WHAT YOU WILL DO: Search the data below for the string "simple" and copy all lines where it shows up.

*** PROVIDED DATA Section Begins ***

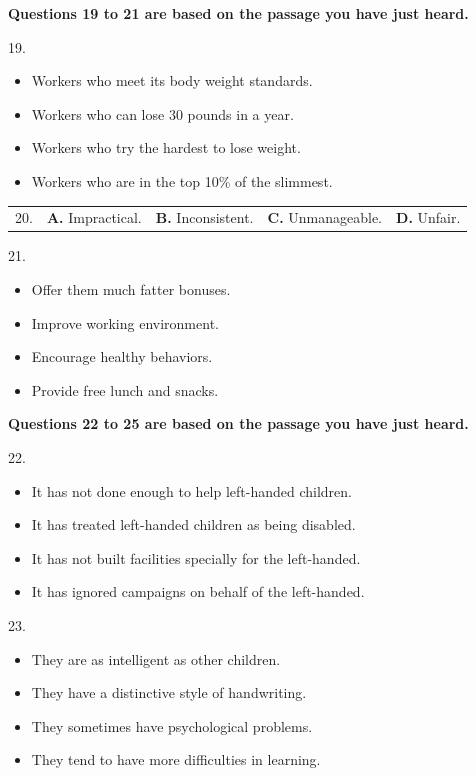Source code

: \documentclass[UTF8,11pt]{ctexart}
\begin{document}
\textbf{Questions 19 to 21 are based on the passage you have just heard.}


19.


\begin{itemize}[leftmargin=2em,itemsep=.2em,topsep=.4em]\item[A.] Workers who meet its body weight standards.
\item[B.] Workers who can lose 30 pounds in a year.
\item[C.] Workers who try the hardest to lose weight.
\item[D.] Workers who are in the top 10\% of the slimmest.
\end{itemize}

\noindent\begin{tabularx}{\linewidth}{@{}lXXXX@{}}20. & \textbf{A.} Impractical. & \textbf{B.} Inconsistent. & \textbf{C.} Unmanageable. & \textbf{D.} Unfair.\\\end{tabularx}\par

21.


\begin{itemize}[leftmargin=2em,itemsep=.2em,topsep=.4em]\item[A.] Offer them much fatter bonuses.
\item[B.] Improve working environment.
\item[C.] Encourage healthy behaviors.
\item[D.] Provide free lunch and snacks.
\end{itemize}

\textbf{Questions 22 to 25 are based on the passage you have just heard.}


22.


\begin{itemize}[leftmargin=2em,itemsep=.2em,topsep=.4em]\item[A.] It has not done enough to help left-handed children.
\item[B.] It has treated left-handed children as being disabled.
\item[C.] It has not built facilities specially for the left-handed.
\item[D.] It has ignored campaigns on behalf of the left-handed.
\end{itemize}

23.


\begin{itemize}[leftmargin=2em,itemsep=.2em,topsep=.4em]\item[A.] They are as intelligent as other children.
\item[B.] They have a distinctive style of handwriting.
\item[C.] They sometimes have psychological problems.
\item[D.] They tend to have more difficulties in learning.
\end{itemize}
\end{document}

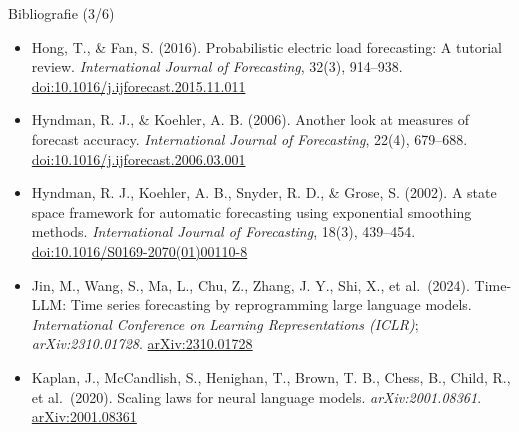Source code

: \begin{frame}{Bibliografie (3/6)}
\begin{itemize}
    \item Hong, T., \& Fan, S. (2016). Probabilistic electric load forecasting: A tutorial review. \textit{International Journal of Forecasting}, 32(3), 914--938. \href{https://doi.org/10.1016/j.ijforecast.2015.11.011}{doi:10.1016/j.ijforecast.2015.11.011}
    \item Hyndman, R. J., \& Koehler, A. B. (2006). Another look at measures of forecast accuracy. \textit{International Journal of Forecasting}, 22(4), 679--688. \href{https://doi.org/10.1016/j.ijforecast.2006.03.001}{doi:10.1016/j.ijforecast.2006.03.001}
    \item Hyndman, R. J., Koehler, A. B., Snyder, R. D., \& Grose, S. (2002). A state space framework for automatic forecasting using exponential smoothing methods. \textit{International Journal of Forecasting}, 18(3), 439--454. \href{https://doi.org/10.1016/S0169-2070(01)00110-8}{doi:10.1016/S0169-2070(01)00110-8}
    \item Jin, M., Wang, S., Ma, L., Chu, Z., Zhang, J. Y., Shi, X., et al.\ (2024). Time-LLM: Time series forecasting by reprogramming large language models. \textit{International Conference on Learning Representations (ICLR)}; \textit{arXiv:2310.01728}. \href{https://arxiv.org/abs/2310.01728}{arXiv:2310.01728}
    \item Kaplan, J., McCandlish, S., Henighan, T., Brown, T. B., Chess, B., Child, R., et al.\ (2020). Scaling laws for neural language models. \textit{arXiv:2001.08361}. \href{https://arxiv.org/abs/2001.08361}{arXiv:2001.08361}
\end{itemize}
\end{frame}

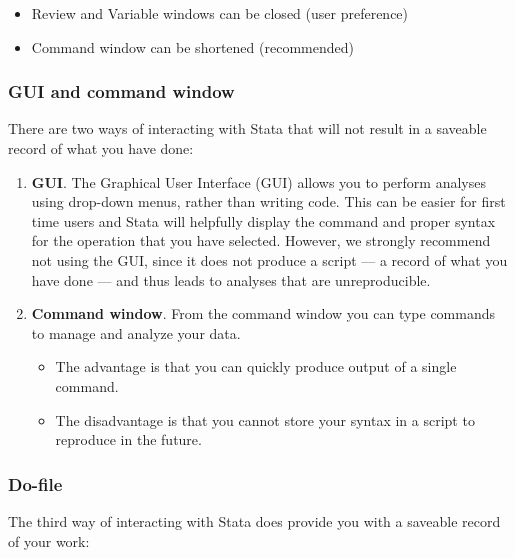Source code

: \documentclass[
]{book}
\providecommand{\tightlist}{%
  \setlength{\itemsep}{0pt}\setlength{\parskip}{0pt}}
\begin{document}
\begin{itemize}
\tightlist
\item
  Review and Variable windows can be closed (user preference)
\item
  Command window can be shortened (recommended)
\end{itemize}

\hypertarget{gui-and-command-window}{%
\subsubsection{GUI and command window}\label{gui-and-command-window}}

There are two ways of interacting with Stata that will not result in a saveable record of what you have done:

\begin{enumerate}
\def\labelenumi{\arabic{enumi}.}
\item
  \textbf{GUI}. The Graphical User Interface (GUI) allows you to perform analyses using drop-down menus, rather than writing code. This can be easier for first time users and Stata will helpfully display the command and proper syntax for the operation that you have selected. However, we strongly recommend not using the GUI, since it does not produce a script --- a record of what you have done --- and thus leads to analyses that are unreproducible.
\item
  \textbf{Command window}. From the command window you can type commands to manage and analyze your data.

  \begin{itemize}
  \tightlist
  \item
    The advantage is that you can quickly produce output of a single command.
  \item
    The disadvantage is that you cannot store your syntax in a script to reproduce in the future.
  \end{itemize}
\end{enumerate}

\hypertarget{do-file}{%
\subsubsection{Do-file}\label{do-file}}

The third way of interacting with Stata does provide you with a saveable record of your work:
\end{document}
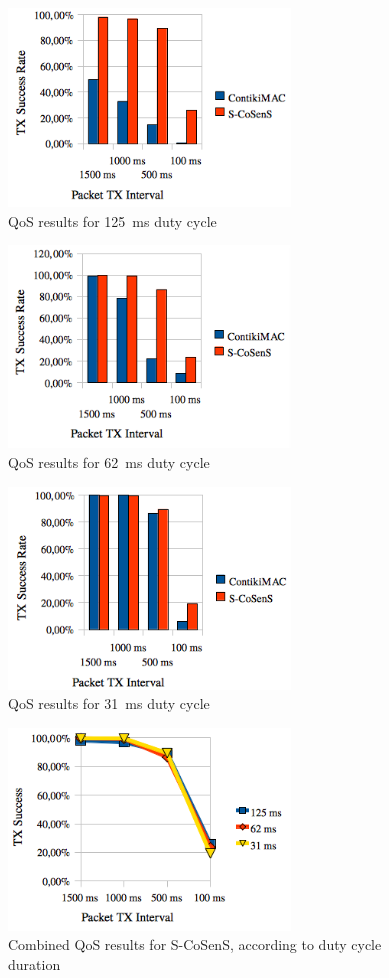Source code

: \documentclass[a4paper,twoside]{article}
\begin{document}
\begin{figure}
  \centering
  \includegraphics[width=7.5cm]{graphes/QoS8Hz.png}
  \caption{QoS results for 125~ms duty cycle}
  \label{FigSuccessRate8Hz}
\end{figure}
\begin{figure}
  \centering
  \includegraphics[width=7.5cm]{graphes/QoS16Hz.png}
  \caption{QoS results for 62~ms duty cycle}
  \label{FigSuccessRate16Hz}
\end{figure}
\begin{figure}
  \centering
  \includegraphics[width=7.5cm]{graphes/QoS32Hz.png}
  \caption{QoS results for 31~ms duty cycle}
  \label{FigSuccessRate32Hz}
\end{figure}
\begin{figure}
  \centering
  \includegraphics[width=7.5cm]{graphes/QoSstabilitySCoSenS.png}
  \caption{Combined QoS results for S-CoSenS,
           according to duty cycle duration}
  \label{FigSuccessRateSCoSenS}
\end{figure}
\end{document}
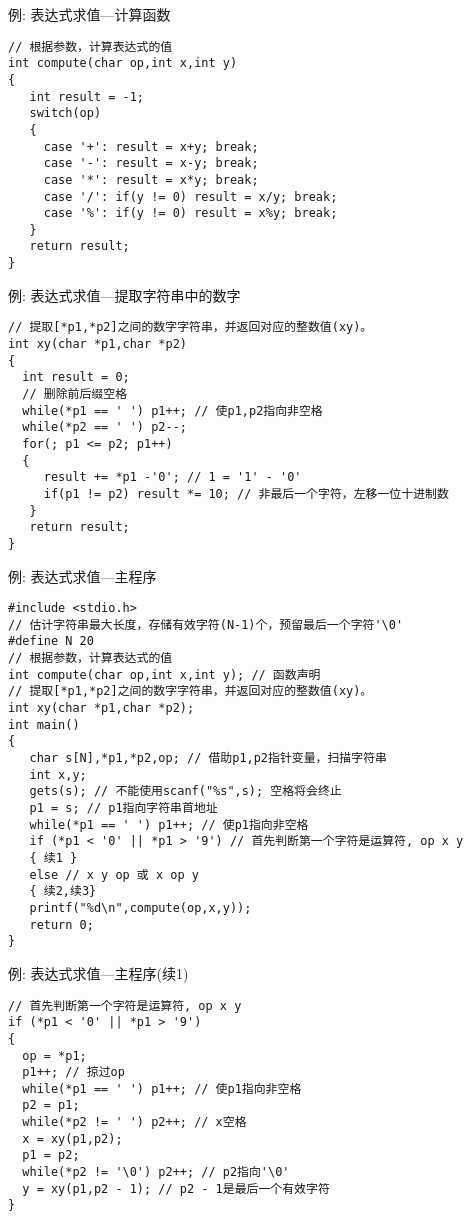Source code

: \begin{frame}{例: 表达式求值---计算函数}
\begin{lstlisting}
// 根据参数，计算表达式的值 
int compute(char op,int x,int y)
{
   int result = -1;
   switch(op)
   {
     case '+': result = x+y; break;
     case '-': result = x-y; break;
     case '*': result = x*y; break;
     case '/': if(y != 0) result = x/y; break;
     case '%': if(y != 0) result = x%y; break;
   }
   return result;
}
\end{lstlisting}
\end{frame}

\begin{frame}{例: 表达式求值---提取字符串中的数字}
\begin{lstlisting}
// 提取[*p1,*p2]之间的数字字符串，并返回对应的整数值(xy)。  
int xy(char *p1,char *p2)
{
  int result = 0;
  // 删除前后缀空格 
  while(*p1 == ' ') p1++; // 使p1,p2指向非空格
  while(*p2 == ' ') p2--; 
  for(; p1 <= p2; p1++)
  {
     result += *p1 -'0'; // 1 = '1' - '0'
     if(p1 != p2) result *= 10; // 非最后一个字符，左移一位十进制数 
   }
   return result;
}
\end{lstlisting}
\end{frame}

\begin{frame}{例: 表达式求值---主程序}
\begin{lstlisting}
#include <stdio.h>
// 估计字符串最大长度，存储有效字符(N-1)个，预留最后一个字符'\0' 
#define N 20 
// 根据参数，计算表达式的值 
int compute(char op,int x,int y); // 函数声明
// 提取[*p1,*p2]之间的数字字符串，并返回对应的整数值(xy)。  
int xy(char *p1,char *p2);
int main()
{
   char s[N],*p1,*p2,op; // 借助p1,p2指针变量，扫描字符串 
   int x,y;
   gets(s); // 不能使用scanf("%s",s); 空格将会终止
   p1 = s; // p1指向字符串首地址 
   while(*p1 == ' ') p1++; // 使p1指向非空格
   if (*p1 < '0' || *p1 > '9') // 首先判断第一个字符是运算符, op x y
   { 续1 }
   else // x y op 或 x op y 
   { 续2,续3}
   printf("%d\n",compute(op,x,y)); 
   return 0;
}
\end{lstlisting}
\end{frame}

\begin{frame}{例: 表达式求值---主程序(续1)}
\begin{lstlisting}
// 首先判断第一个字符是运算符, op x y
if (*p1 < '0' || *p1 > '9')
{
  op = *p1;
  p1++; // 掠过op 
  while(*p1 == ' ') p1++; // 使p1指向非空格
  p2 = p1; 
  while(*p2 != ' ') p2++; // x空格
  x = xy(p1,p2);
  p1 = p2;
  while(*p2 != '\0') p2++; // p2指向'\0' 
  y = xy(p1,p2 - 1); // p2 - 1是最后一个有效字符 
} 
\end{lstlisting}
\end{frame}

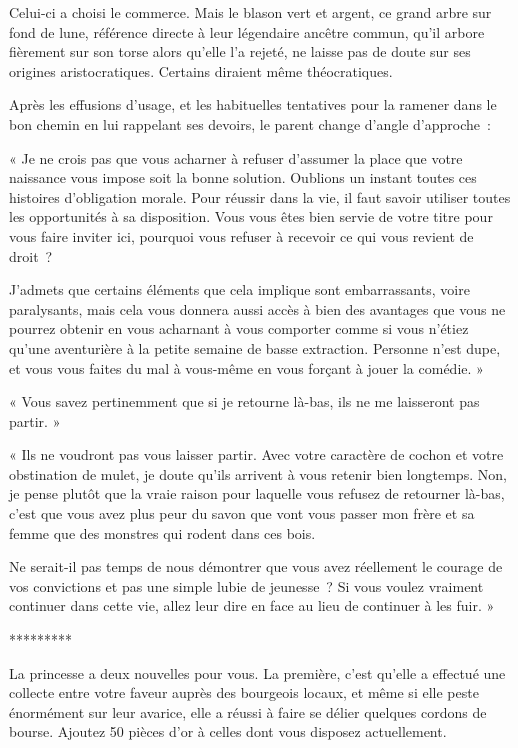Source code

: \documentclass{report}
\newcommand{\ellipse}{
    \begin{center}
        *********
    \end{center}
}
\begin{document}
Celui-ci a choisi le commerce. Mais le blason vert et argent, ce grand arbre sur fond de lune, référence directe à leur légendaire ancêtre commun, qu'il arbore fièrement sur son torse alors qu'elle l'a rejeté, ne laisse pas de doute sur ses origines aristocratiques. Certains diraient même théocratiques.

Après les effusions d'usage, et les habituelles tentatives pour la ramener dans le bon chemin en lui rappelant ses devoirs, le parent change d'angle d'approche :

« Je ne crois pas que vous acharner à refuser d'assumer la place que votre naissance vous impose soit la bonne solution. Oublions un instant toutes ces histoires d'obligation morale. Pour réussir dans la vie, il faut savoir utiliser toutes les opportunités à sa disposition. Vous vous êtes bien servie de votre titre pour vous faire inviter ici, pourquoi vous refuser à recevoir ce qui vous revient de droit ?

J'admets que certains éléments que cela implique sont embarrassants, voire paralysants, mais cela vous donnera aussi accès à bien des avantages que vous ne pourrez obtenir en vous acharnant à vous comporter comme si vous n'étiez qu'une aventurière à la petite semaine de basse extraction. Personne n'est dupe, et vous vous faites du mal à vous-même en vous forçant à jouer la comédie. »

« Vous savez pertinemment que si je retourne là-bas, ils ne me laisseront pas partir. »

« Ils ne voudront pas vous laisser partir. Avec votre caractère de cochon et votre obstination de mulet, je doute qu'ils arrivent à vous retenir bien longtemps. Non, je pense plutôt que la vraie raison pour laquelle vous refusez de retourner là-bas, c'est que vous avez plus peur du savon que vont vous passer mon frère et sa femme que des monstres qui rodent dans ces bois.

Ne serait-il pas temps de nous démontrer que vous avez réellement le courage de vos convictions et pas une simple lubie de jeunesse ? Si vous voulez vraiment continuer dans cette vie, allez leur dire en face au lieu de continuer à les fuir. »

\ellipse

La princesse a deux nouvelles pour vous. La première, c'est qu'elle a effectué une collecte entre votre faveur auprès des bourgeois locaux, et même si elle peste énormément sur leur avarice, elle a réussi à faire se délier quelques cordons de bourse. Ajoutez 50 pièces d'or à celles dont vous disposez actuellement.
\end{document}
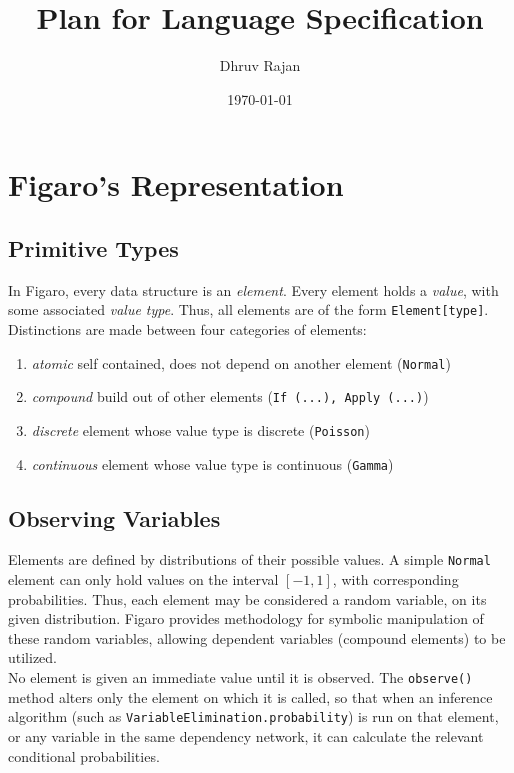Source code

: \documentclass[12pt]{article}
\newcommand{\s}[1]{\texttt{#1}}
\renewcommand{\it}[1]{\textit{#1}}
\begin{document}
\title{Plan for Language Specification}
\author{Dhruv Rajan}
\date{\today}
\maketitle

\section{Figaro's Representation}
\subsection{Primitive Types}
In Figaro, every data structure is an \it{element}. Every element
holds a \textit{value}, with some associated \textit{value type}. Thus, all
elements are of the form \s{Element[type]}. Distinctions are made between four categories of elements:

\begin{enumerate}
\item \it{atomic} self contained, does not depend on another element (\s{Normal})
\item \it{compound} build out of other elements (\s{If (...), Apply (...)})
\item \it{discrete} element whose value type is discrete (\s{Poisson})
\item \it{continuous} element whose value type is continuous (\s{Gamma})
\end{enumerate}

\subsection{Observing Variables}
Elements are defined by distributions of their possible values. A
simple \s{Normal} element can only hold values on the interval
$[-1, 1]$, with corresponding probabilities. Thus, each element may be
considered a random variable, on its given distribution. Figaro
provides methodology for symbolic manipulation of these random
variables, allowing dependent variables (compound elements) to be
utilized. \\

No element is given an immediate value until it is observed. The
\s{observe()} method alters only the element on which it is called, so
that when an inference algorithm (such as
\s{VariableElimination.probability}) is run on that element, or any
variable in the same dependency network, it can calculate
the relevant conditional probabilities.
\end{document}
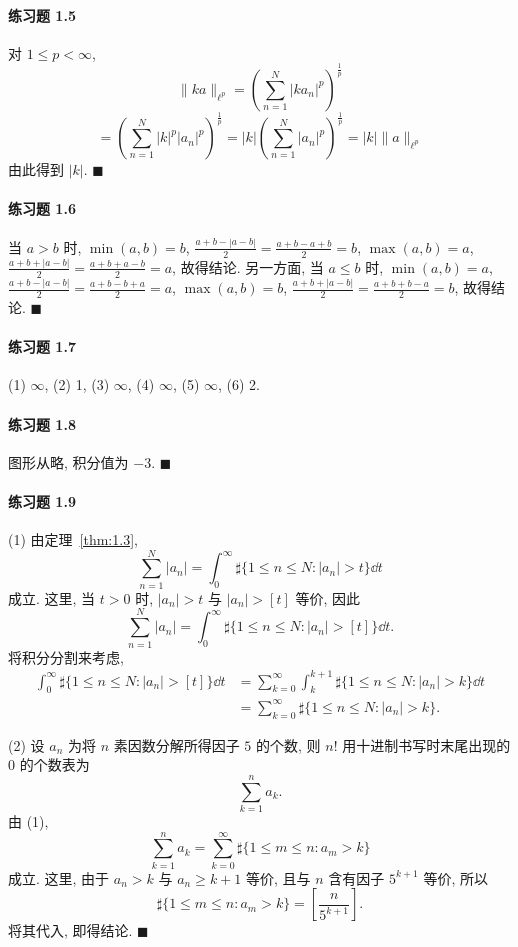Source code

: \paragraph*{练习题 1.5}
对 $1 \leq p < \infty$,
\[
\|ka\|_{\ell^{p}} = \left(\sum_{n=1}^{N}|ka_{n}|^{p}\right)^{\frac{1}{p}}
\]
\[
= \left(\sum_{n=1}^{N}|k|^{p}|a_{n}|^{p}\right)^{\frac{1}{p}} = |k|\left(\sum_{n=1}^{N}|a_{n}|^{p}\right)^{\frac{1}{p}} = |k|\|a\|_{\ell^{p}}
\]
由此得到 $|k|$. $\blacksquare$

\paragraph*{练习题 1.6}
当 $a > b$ 时, $\min(a, b) = b$, $\frac{a+b-|a-b|}{2} = \frac{a+b-a+b}{2} = b$, $\max(a, b) = a$, $\frac{a+b+|a-b|}{2} = \frac{a+b+a-b}{2} = a$, 故得结论. 另一方面, 当 $a \leq b$ 时, $\min(a, b) = a$, $\frac{a+b-|a-b|}{2} = \frac{a+b-b+a}{2} = a$, $\max(a, b) = b$, $\frac{a+b+|a-b|}{2} = \frac{a+b+b-a}{2} = b$, 故得结论. $\blacksquare$

\paragraph*{练习题 1.7}
(1) $\infty$, (2) 1, (3) $\infty$, (4) $\infty$, (5) $\infty$, (6) 2.

\paragraph*{练习题 1.8}
图形从略, 积分值为 $-3$. $\blacksquare$

\paragraph*{练习题 1.9}
(1) 由定理~\ref{thm:1.3},
\[
\sum_{n=1}^{N}|a_{n}| = \int_{0}^{\infty}\sharp\{1 \leq n \leq N: |a_{n}| > t\}\dd t
\]
成立. 这里, 当 $t > 0$ 时, $|a_{n}| > t$ 与 $|a_{n}| > [t]$ 等价, 因此
\[
\sum_{n=1}^{N}|a_{n}| = \int_{0}^{\infty}\sharp\{1 \leq n \leq N: |a_{n}| > [t]\}\dd t.
\]
将积分分割来考虑,
\begin{align*}
\int_{0}^{\infty}\sharp\{1 \leq n \leq N: |a_{n}| > [t]\}\dd t &= \sum_{k=0}^{\infty}\int_{k}^{k+1}\sharp\{1 \leq n \leq N: |a_{n}| > k\}\dd t \\
&= \sum_{k=0}^{\infty}\sharp\{1 \leq n \leq N: |a_{n}| > k\}.
\end{align*}

(2) 设 $a_{n}$ 为将 $n$ 素因数分解所得因子 $5$ 的个数, 则 $n!$ 用十进制书写时末尾出现的 $0$ 的个数表为
\[
\sum_{k=1}^{n}a_{k}.
\]
由 (1),
\[
\sum_{k=1}^{n}a_{k} = \sum_{k=0}^{\infty}\sharp\{1 \leq m \leq n: a_{m} > k\}
\]
成立. 这里, 由于 $a_{n} > k$ 与 $a_{n} \geq k+1$ 等价, 且与 $n$ 含有因子 $5^{k+1}$ 等价, 所以
\[
\sharp\{1 \leq m \leq n: a_{m} > k\} = \left[\frac{n}{5^{k+1}}\right].
\]
将其代入, 即得结论. $\blacksquare$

*** PROVIDED DATA Section Ends ***

SOLUTION TO THIS EXERCISE:
Ne serait-il pas temps de nous démontrer que vous avez réellement le courage de vos convictions et pas une simple lubie de jeunesse ? Si vous voulez vraiment continuer dans cette vie, allez leur dire en face au lieu de continuer à les fuir. »
simple \s{Normal} element can only hold values on the interval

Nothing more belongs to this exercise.